At least those of you who would normally have got a postcard from me AND you read my blog (or just those of you who read my blog)… for those of you would normally have got a post card from me and you don’t use the INforMAtion SUper Highway (or INMASUH), I might try to get a message to you by some other means, but more likely, you might need to hear the story from someone with who has read all about it here. This of course begs the question, those of you to whom this story goes, which of my fine friends and relatives should have got this story? Fear not for there is no wrong answer. Feel free to tell anyone, as long as it’s preceded by the following disclaimer:
“You who are hearing this story should make no assumptions about your potential for having got a postcard from Toby Y. O’Hara currently of Sydney, Australia, and shall make no postal claim upon said person intending to send cards of a postal nature.”
This story is not for the weak of stomach. It involves corrupt commies, trains, and the eating of dog. There were some greasy cubes of tofu on a stick in there somewhere as well, but I won’t go into that. There was some very pleasant kyaking and scootering as well, but for the sake of brevity, the levity we will leave for later.
My story begins back when I was a boy. Back when there was no email, no internet, and the postal service ruled the world’s flow of information. Back then people travelled, without cell phone, without google maps, and with plenty of rolls of film for the camera. Travel agents were the oracles of all wisdom when it came to deciding on a destination, sights, and activities available. Pocket travel guides were gripped firmly in hand, each page describing the sights of the city and how to get around. And when the traveller got there, they inevitably “wished you were here”.
Back in those days, it was a big deal to get a piece of mail, a grubby postcard from a distant land, sent by someone you knew.

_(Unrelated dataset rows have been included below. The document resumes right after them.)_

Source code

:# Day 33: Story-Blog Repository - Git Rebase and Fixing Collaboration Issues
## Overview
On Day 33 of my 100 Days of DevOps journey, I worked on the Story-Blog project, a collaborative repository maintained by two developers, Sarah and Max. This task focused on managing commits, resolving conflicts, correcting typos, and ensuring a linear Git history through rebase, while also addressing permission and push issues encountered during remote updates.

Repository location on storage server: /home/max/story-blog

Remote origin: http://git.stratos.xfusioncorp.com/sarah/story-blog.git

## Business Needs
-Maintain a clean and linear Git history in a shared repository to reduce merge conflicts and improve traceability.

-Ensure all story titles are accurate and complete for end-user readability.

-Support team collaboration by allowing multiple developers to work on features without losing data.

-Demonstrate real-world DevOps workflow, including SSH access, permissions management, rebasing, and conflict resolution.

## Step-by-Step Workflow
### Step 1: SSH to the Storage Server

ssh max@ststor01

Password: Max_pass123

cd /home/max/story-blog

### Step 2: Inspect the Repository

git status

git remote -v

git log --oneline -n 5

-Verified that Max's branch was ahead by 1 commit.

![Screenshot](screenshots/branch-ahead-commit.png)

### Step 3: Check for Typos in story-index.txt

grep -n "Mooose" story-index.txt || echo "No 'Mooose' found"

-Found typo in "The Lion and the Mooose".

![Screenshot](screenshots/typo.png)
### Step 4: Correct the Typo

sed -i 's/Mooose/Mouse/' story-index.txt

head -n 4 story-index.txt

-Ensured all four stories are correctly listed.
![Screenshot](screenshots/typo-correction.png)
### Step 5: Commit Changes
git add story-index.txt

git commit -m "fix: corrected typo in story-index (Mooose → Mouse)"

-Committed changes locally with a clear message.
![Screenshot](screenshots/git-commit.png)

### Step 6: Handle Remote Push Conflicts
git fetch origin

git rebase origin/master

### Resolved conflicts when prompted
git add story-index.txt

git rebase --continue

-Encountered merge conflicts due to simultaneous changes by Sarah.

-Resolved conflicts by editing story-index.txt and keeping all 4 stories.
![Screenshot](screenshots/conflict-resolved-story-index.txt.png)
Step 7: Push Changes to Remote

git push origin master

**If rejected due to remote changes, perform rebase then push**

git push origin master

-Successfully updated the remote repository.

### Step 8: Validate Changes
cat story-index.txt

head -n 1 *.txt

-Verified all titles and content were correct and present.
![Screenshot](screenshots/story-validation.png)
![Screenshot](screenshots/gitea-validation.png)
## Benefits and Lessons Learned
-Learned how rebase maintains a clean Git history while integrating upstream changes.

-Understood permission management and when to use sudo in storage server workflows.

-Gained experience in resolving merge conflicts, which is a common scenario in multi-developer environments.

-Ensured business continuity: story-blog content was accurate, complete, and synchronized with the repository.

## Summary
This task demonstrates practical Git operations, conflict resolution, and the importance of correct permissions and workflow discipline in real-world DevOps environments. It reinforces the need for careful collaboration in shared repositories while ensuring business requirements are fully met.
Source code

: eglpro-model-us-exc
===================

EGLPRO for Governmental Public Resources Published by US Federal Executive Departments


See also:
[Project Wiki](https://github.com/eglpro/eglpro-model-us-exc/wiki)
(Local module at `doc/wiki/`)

These days I’m guessing it doesn’t happen as much. Instead there’s the update to the facebook page, in real time, with a photo. Some of you might have seen updates from the buddies I was with (James especially). Knowing that my parents and relatives of that generation would still love a card, and being a bit nostalgic for the old days of real mail, I determined that I would send some postcards out.
We spent a little bit of time in Bangkok, where I picked up a tiny USB stick that I didn’t really need and a pair of pants (which I now refer to as my Picasso pants, for they are stripey). Following Thailand we were off to the border of Cambodia in a bus, which we then hopped out of, walked across the border.
We then jumped into a taxi, which took us to Siem Reap. This is near a bunch of ruined temples which were pretty cool, but badly made (obviously) and covered with little kids who were covered with lice trying to sell cheap junk. Thankfully one of them challenged me to a game of tic tac toe and said if I lost, I’d have to buy something. So I won, then I won again, then I lost. So I bought some postcards in Cambodia. We then rode a waterbus across Tonle Sap Lake (I only know this because I looked it up just now. If it happened to be another lake, we were none the wiser, since all the signs were in a strange curly whirly form of writing), and then took a slow boat down the Mekong river past Phnom Penh. On this boat, I wrote out most of the post cards so they were ready to mail when we got out. We ended up at at the border of Vietnam, and chartered a driver to get us to Ho Chi Minh. There in Ho Chi Minh I bought Vietnamese stamps ready to mail. Now I just had to find a post box. I asked at our hotel, but they were not helpful. We rode on scooters amidst the mayhem – definitely a high point of the trip. As we were leaving the city, I realised another option would have been to clean myself up a bit, and head to a fancy hotel, where there were lots of ritzy Westerners, and ask their front desk to mail the postcards for me. This would have gone much better, I think, but you know what they say about hindsight.
I should insert at some point, that I was taking advantage of the technology at my disposal, I had my iPhone with me and where there was a wireless connection I was sending emails like, “what’s so-and-so’s address again” so thank you Mom, Mum, and several others who helped me out.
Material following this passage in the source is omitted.